Regroupement familial (Décision n°1/91 du conseil d’association CEE-Turquie) : Droit au séjour au titre du regroupement familial de l’enfant d’un travailleur turc

par Marie-Laure Basilien-Gainche

A l’heure où le droit au regroupement familial des ressortissants d’États tiers se trouve quelque peu mis à mal par les objectifs et les politiques migratoires des États membres tant au niveau national qu’au niveau européen, à l’heure où l’adhésion de la Turquie suscite encore des réticences alors que l’Union s’apprête à compter en 2013 un vingt-huitième État membre avec la Croatie, le droit au regroupement familial des membres de la famille des travailleurs turcs appartenant au marché régulier de l’emploi d’un État membre vient d’être traité par la Première Chambre de la Cour de Justice de l’Union européenne (CJUE). Certes, les membres de la famille de travailleurs ressortissants d’État tiers en situation régulière légaux peuvent se prévaloir du droit au regroupement familial, qui est posé par la directive 2003/86 CE du Conseil du 22 septembre 2003 relative au regroupement familial, et qui est reconnu comme fondamental par la Cour de Justice dans l’arrêt Metock du25 juillet 2008 (Blaise Baheten Metock c. Minister for Justice, Equality and Law Reform, C-127/08). Certes, également, la Cour considère que la directive impose aux États membres des « obligations positives précises auxquelles correspondent des droits subjectifs clairement définis » qui supposent, dans des hypothèses déterminées, d’autoriser le regroupement familial de certains membres de la famille du regroupant (CJCE 27 juin 2006, Parlement c/ Conseil, C-540/03, point 60 ; CJUE 4 mars 2010, Chakroun, C-578/08, point 41). Néanmoins, bénéficier d’un tel droit au regroupement familial se révèle de plus en plus délicat, quand nombre d’États membres viennent en subordonner l’exercice à une certaine connaissance de la langue et des valeurs nationales (voir notre article “Sécurité des frontières, protection des droits : un couple impossible aux portes de l’Union ?”, Cités, numéro 46 Immigration : mythes et réalités, 2011, pp. 45-66).

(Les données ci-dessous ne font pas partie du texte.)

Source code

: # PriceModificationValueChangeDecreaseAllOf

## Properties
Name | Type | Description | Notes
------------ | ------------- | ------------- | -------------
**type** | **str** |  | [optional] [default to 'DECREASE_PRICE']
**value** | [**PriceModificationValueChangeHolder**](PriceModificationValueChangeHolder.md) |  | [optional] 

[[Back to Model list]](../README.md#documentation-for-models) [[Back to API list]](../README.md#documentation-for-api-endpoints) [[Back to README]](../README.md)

Les Pays-Bas sont souvent cités en exemple sur le sujet : leurs politiques nationales ont suscité l’intérêt de leurs partenaires, comme en atteste le Pacte sur l’immigration et l’asile adopté sous présidence française par le Conseil Justice et Affaires Intérieures des 15 et 16 octobre 2008 qui appelle à prendre en compte les capacités d’accueil des États et les capacités d’intégration des familles. Pourtant toutes les pratiques néerlandaises ne sauraient être reprises, certaines ne respectant pas le droit de l’UE (v. en ce sens CJUE 10 juin 2011 Bibi Mohammad Imran c/ Pays Bas, C-155/11 qui a abouti à un non-lieu à statuer car l’État a accordé le regroupement de crainte de voir sa législation remise en cause. En l’espèce il était demandé un test d’intégration civique à la conjointe d’un réfugié, mère de huit enfants, dont sept enfants mineurs, séjournant régulièrement aux Pays-Bas alors qu’elle se trouvait dans un camp au Pakistan, a un niveau d’éducation très faible, que l’enseignement de cette langue n’est pas assuré dans ce pays et qu’elle a des problèmes médicaux).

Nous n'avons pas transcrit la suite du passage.